Dos cosas soñaba con no encontrar en una comunidad afro
descendiente, quizá por prejuicio, quizá por simple inocencia infantil de mi
parte: discriminación y esclavitud. Pensaba que los hijos del pueblo africano,
serian conscientes de lo terrible de estas nociones por haberlas conocido de
primera mano, pero en mi feliz ingenuidad, olvide que las razas no existen, que
todos somos iguales, y que, por lo tanto ellos, también son humanos y
despiadados.
Discriminación no faltaba, justificada o no, miraban al
blanco (o sea a mí), con gran recelo y desconfianza; en el mercado, sin
importar orden de llegada, atendían siempre a los palenqueros antes que a mí,
haciéndome esperar hasta media hora y desde luego, los precios aumentaban
proporcionales a la claridad de la piel. Buscando información para mi investigación,
todos sonreían y me abrían sus puertas, hasta escuchar de mi situación económica,
entonces, parecían de pronto ofenderse de que quisiera saber sobre su cultura
sin tener plata para retribuirles.
En cuanto a la esclavitud, me refiero con perdón, al
maltrato animal. A la falta de conciencia de que ese ser es justamente un ser,
y es por derecho natural, libre. Y veía en las pupilas de un viejo burro,
mientras su jinete negro lo azotaba y pateaba gritándole incomprensiblemente,
la misma expresión que había imaginado en los ojos de los negros coloniales
bajo el látigo español. Realmente nauseabundo era observar la relación de esta
gente con su ganado y animales callejeros. Y esto particularmente, influyo en
la decisión de irme cuanto antes, aun sin poder cobrar mi dinero.
Después de desvelarme horas, intentando encontrar
soluciones, procuraba explicarles a los más chicos, sobre las emociones del
animal, pero riéndose de mis ideas, me mostraban cuanto más divertido era
patear un perro o un cerdo que a una pelota.

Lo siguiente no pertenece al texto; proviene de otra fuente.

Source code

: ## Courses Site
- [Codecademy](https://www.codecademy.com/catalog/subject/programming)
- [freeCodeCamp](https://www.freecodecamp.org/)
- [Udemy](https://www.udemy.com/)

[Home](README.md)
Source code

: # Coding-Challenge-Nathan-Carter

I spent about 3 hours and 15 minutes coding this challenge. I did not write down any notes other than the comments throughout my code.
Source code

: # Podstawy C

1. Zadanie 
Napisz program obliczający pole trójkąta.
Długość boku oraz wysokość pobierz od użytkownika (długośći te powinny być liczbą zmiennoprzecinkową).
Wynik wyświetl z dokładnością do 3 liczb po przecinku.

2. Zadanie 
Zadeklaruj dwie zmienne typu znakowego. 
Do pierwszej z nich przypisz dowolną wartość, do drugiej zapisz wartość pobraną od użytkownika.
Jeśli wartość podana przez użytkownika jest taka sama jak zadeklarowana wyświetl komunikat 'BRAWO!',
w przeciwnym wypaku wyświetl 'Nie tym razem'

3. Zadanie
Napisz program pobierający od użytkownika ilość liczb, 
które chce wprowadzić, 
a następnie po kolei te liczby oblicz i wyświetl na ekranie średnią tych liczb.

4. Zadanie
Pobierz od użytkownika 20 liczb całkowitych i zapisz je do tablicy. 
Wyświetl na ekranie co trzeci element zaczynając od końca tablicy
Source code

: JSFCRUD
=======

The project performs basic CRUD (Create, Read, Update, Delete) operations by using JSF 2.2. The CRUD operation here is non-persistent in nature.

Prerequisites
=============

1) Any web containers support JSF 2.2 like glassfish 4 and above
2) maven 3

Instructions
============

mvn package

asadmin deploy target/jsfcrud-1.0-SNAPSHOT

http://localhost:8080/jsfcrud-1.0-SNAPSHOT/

Frustrado, angustiado e impotente,
decidí entonces partir.
A la mañana siguiente, mientras cargaba mi teléfono me fui a
dar un baño para terminar de alistarme, y en un descuido de Alberto, el dueño
de casa, de ir a comprar el desayuno, dos palenqueros entraron y se llevaron mi
celular, que escondía tras la tapa, los US$20 que tenía de reserva para
emergencias. Solo me amargue un momento, y mientras la familia y amigos se
lamentaba, les dije sonriendo con picardía “que tontos, se llevaron el celular
pero me dejaron la yerba” a la vez que ponía el agua para compartir mis últimos
mates de yerba brasilera.
Desde mi primer día en el pueblo, había conocido a otros dos
venezolanos, también amigos y asiduos de la casa. Uno de ellos, fue quien más
puertas me ayudo a abrir para mi investigación de la cultura, y quien me
relaciono también con algunas personas influyentes del tema. El otro, fue el
que ese último día, me compro comida para el viaje, me pago una moto taxi hasta
la ruta y una hora de internet en el cyber para avisar sobre la falta de
teléfono en las redes y buscar mi próximo hospedaje en Medellín. También me ofreció
plata para los próximos días de viaje, pero solo le sonreí diciendo que ya me
había brindado suficiente y me fui.
Cuando desde Buenos Aires, trace en mi mente el mapa de este
viaje, pensé tocar todos los países sudamericanos hispanoparlantes además del
Brasil, salvo, únicamente por Venezuela, a causa de su situación actual y los múltiples
consejos que recibí al respecto. Pero al menos hasta ahora, desde el primer día
de estas aventuras, Venezuela es sin lugar a dudas el país que más conocí, en cada
pueblo, en cada ruta, y en cada anécdota.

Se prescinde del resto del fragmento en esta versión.